Perhaps the biggest fallout of the entire economic crisis is that there has been a widespread series of foreclosures on homes, thus leaving millions of homeowners homeless and suddenly without a roof over their heads. A lot of these homes were simply reclaimed since the homeowners lacked the capacity to pay for the homes that they had taken out of hefty and hugely expensive loans for. But cases are beginning to come to light, particularly in Florida, that banks have been avoiding a system of checks and measures meant to protect the interests of homeowners, resulting in what has been dubbed quite imaginatively as “fraudclosures”. As banks set up their systems to ensure speed has precedence over all else, including the integrity of the procedure, the American public at large has begun to realize that fraud has been committed. The banks in question have apologized for their mistakes, but is an apology going to cut ice? Is fraud committed by big name banks not fraud at all? Why aren’t the authorities hauling out the handcuffs?
There is a huge logjam of homes to be processed by banks, what with 2 million homes in foreclosure and another 2.3 million cases pending review, but speed should have been the last thing on the mind of the arbitrators of the entire foreclosure process. It was almost as if it was a Grand Prix for the litigious; lawyers and law firms raced to outdo one another to see who could rack up the most number of foreclosures, a perverse game of gamesmanship that was bound to claim the homes of an innocent at one time or the other. These law firms were paid bonuses by volume and so they simply raced through the processes as rapidly as they could since they had dollars in their eyes and little else on their minds, errors and omissions be damned. And all the big time mortgage firms that were meant to oversee the process (and yes, that includes Fannie Mae) were just so keen to get the cash registers jingling that they actually penalized contractors for moving tardily, exacerbating what was already a mess.

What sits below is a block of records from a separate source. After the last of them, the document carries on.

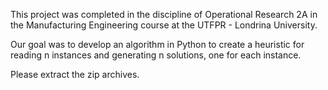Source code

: This project was completed in the discipline of Operational Research 2A in the Manufacturing Engineering course at the UTFPR - Londrina University.

Our goal was to develop an algorithm in Python to create a heuristic for reading n instances and generating n solutions, one for each instance.

Please extract the zip archives.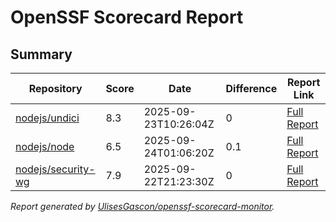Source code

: # OpenSSF Scorecard Report

## Summary

| Repository | Score | Date | Difference | Report Link |
| -- | -- | -- | -- | -- |
| [nodejs/undici](https://github.com/nodejs/undici) | 8.3 | 2025-09-23T10:26:04Z | 0 | [Full Report](https://deps.dev/project/github/nodejs%2Fundici) |
| [nodejs/node](https://github.com/nodejs/node) | 6.5 | 2025-09-24T01:06:20Z | 0.1 | [Full Report](https://deps.dev/project/github/nodejs%2Fnode) |
| [nodejs/security-wg](https://github.com/nodejs/security-wg) | 7.9 | 2025-09-22T21:23:30Z | 0 | [Full Report](https://deps.dev/project/github/nodejs%2Fsecurity-wg) |

_Report generated by [UlisesGascon/openssf-scorecard-monitor](https://github.com/UlisesGascon/openssf-scorecard-monitor)._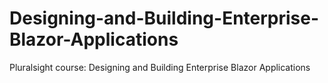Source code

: # Designing-and-Building-Enterprise-Blazor-Applications
Pluralsight course: Designing and Building Enterprise Blazor Applications
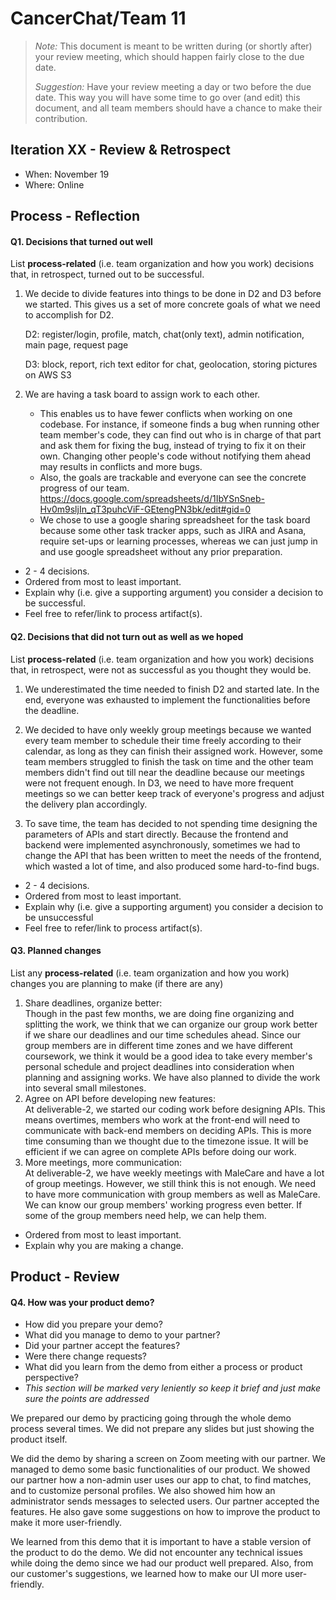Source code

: # CancerChat/Team 11

 > _Note:_ This document is meant to be written during (or shortly after) your review meeting, which should happen fairly close to the due date.      
 >      
 > _Suggestion:_ Have your review meeting a day or two before the due date. This way you will have some time to go over (and edit) this document, and all team members should have a chance to make their contribution.


## Iteration XX - Review & Retrospect

 * When: November 19
 * Where: Online

## Process - Reflection


#### Q1. Decisions that turned out well

List **process-related** (i.e. team organization and how you work) decisions that, in retrospect, turned out to be successful.
 
1. We decide to divide features into things to be done in D2 and D3 before we started. This gives us a set of more concrete goals of what we need to accomplish for D2. 

    D2: register/login, profile, match, chat(only text), admin notification, main page, request page

    D3: block, report, rich text editor for chat, geolocation, storing pictures on AWS S3

2. We are having a task board to assign work to each other. 
    - This enables us to have fewer conflicts when working on one codebase. For instance, if someone finds a bug when running other team member's code, they can find out who is in charge of that part and ask them for fixing the bug, instead of trying to fix it on their own. Changing other people's code without notifying them ahead may results in conflicts and more bugs.
    - Also, the goals are trackable and everyone can see the concrete progress of our team. https://docs.google.com/spreadsheets/d/1IbYSnSneb-Hv0m9sljIn_qT3puhcViF-GEtengPN3bk/edit#gid=0 
    - We chose to use a google sharing spreadsheet for the task board because some other task tracker apps, such as JIRA and Asana, require set-ups or learning processes, whereas we can just jump in and use google spreadsheet without any prior preparation. 
 * 2 - 4 decisions.
 * Ordered from most to least important.
 * Explain why (i.e. give a supporting argument) you consider a decision to be successful.
 * Feel free to refer/link to process artifact(s).


#### Q2. Decisions that did not turn out as well as we hoped

List **process-related** (i.e. team organization and how you work) decisions that, in retrospect, were not as successful as you thought they would be.

1. We underestimated the time needed to finish D2 and started late. In the end, everyone was exhausted to implement the functionalities before the deadline. 

2. We decided to have only weekly group meetings because we wanted every team member to schedule their time freely according to their calendar, as long as they can finish their assigned work. However, some team members struggled to finish the task on time and the other team members didn't find out till near the deadline because our meetings were not frequent enough. In D3, we need to have more frequent meetings so we can better keep track of everyone's progress and adjust the delivery plan accordingly. 

3. To save time, the team has decided to not spending time designing the parameters of APIs and start directly. Because the frontend and backend were implemented asynchronously, sometimes we had to change the API that has been written to meet the needs of the frontend, which wasted a lot of time, and also produced some hard-to-find bugs.


 * 2 - 4 decisions.
 * Ordered from most to least important.
 * Explain why (i.e. give a supporting argument) you consider a decision to be unsuccessful
 * Feel free to refer/link to process artifact(s).


#### Q3. Planned changes

List any **process-related** (i.e. team organization and how you work) changes you are planning to make (if there are any)

1. Share deadlines, organize better:  
Though in the past few months, we are doing fine organizing and splitting the work, we think that we can organize our group work better if we share our deadlines and our time schedules ahead. Since our group members are in different time zones and we have different coursework, 
we think it would be a good idea to take every member's personal schedule and project deadlines into consideration when planning and assigning works. We have also planned to divide the work into several small milestones.
2. Agree on API before developing new features:  
At deliverable-2, we started our coding work before designing APIs. This means overtimes, members who work at the front-end will need to communicate with back-end members on deciding APIs. This is more time consuming than we thought due to the timezone issue. It will be efficient if we can agree on complete APIs before doing our work.
3. More meetings, more communication:  
At deliverable-2, we have weekly meetings with MaleCare and have a lot of group meetings. However, we still think this is not enough. We need to have more communication with group members as well as MaleCare. We can know our group members' working progress even better. If some of the group members need help, we can help them.

 * Ordered from most to least important.
 * Explain why you are making a change.


## Product - Review

#### Q4. How was your product demo?
 * How did you prepare your demo?
 * What did you manage to demo to your partner?
 * Did your partner accept the features?
 * Were there change requests?
 * What did you learn from the demo from either a process or product perspective?
 * *This section will be marked very leniently so keep it brief and just make sure the points are addressed*

We prepared our demo by practicing going through the whole demo process several times. We did not prepare any slides but just showing the product itself. 

We did the demo by sharing a screen on Zoom meeting with our partner. We managed to demo some basic functionalities of our product. We showed our partner how a non-admin user uses our app to chat, to find matches, and to customize personal profiles. We also showed him how an administrator sends messages to selected users. Our partner accepted the features. He also gave some suggestions on how to improve the product to make it more user-friendly.

We learned from this demo that it is important to have a stable version of the product to do the demo. We did not encounter any technical issues while doing the demo since we had our product well prepared. Also, from our customer's suggestions, we learned how to make our UI more user-friendly.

The whole system was just so absurdly inflexible that there was no stopping a foreclosure process once started. The problems that plagued the process were more than a few document pushers that just forged documents or failed to review foreclosures as per norms either. The rot runs a lot deeper and is a lot more systemic than that; loan servicers, law firms, document processing companies and others, they were all in on it. It was a crazy game of real estate dominoes, and as these firms made more money from kicking out homeowners, they chased down others with even more zeal (rightfully or otherwise) and the system became increasingly prone to errors and any sort of appeals on the part of homeowners. Everyone was in on the fraud, and this can be best epitomized by the nation’s credit rating agencies that offer higher grades of credit to firms that were quick to handle the entire process of foreclosure and conversely they offered lower grades to those that hung on to delinquent loans. That shows how pervasive the decay was, and is.
How ironic that the entire bureaucratic procedure seems geared against homeowners, and it’s time that the powers that be shake off their inaction and start to make heads roll. There are examples to be set and muscles to be flexed, and only the nation’s supreme bodies can now protect the interests of the American homeowner.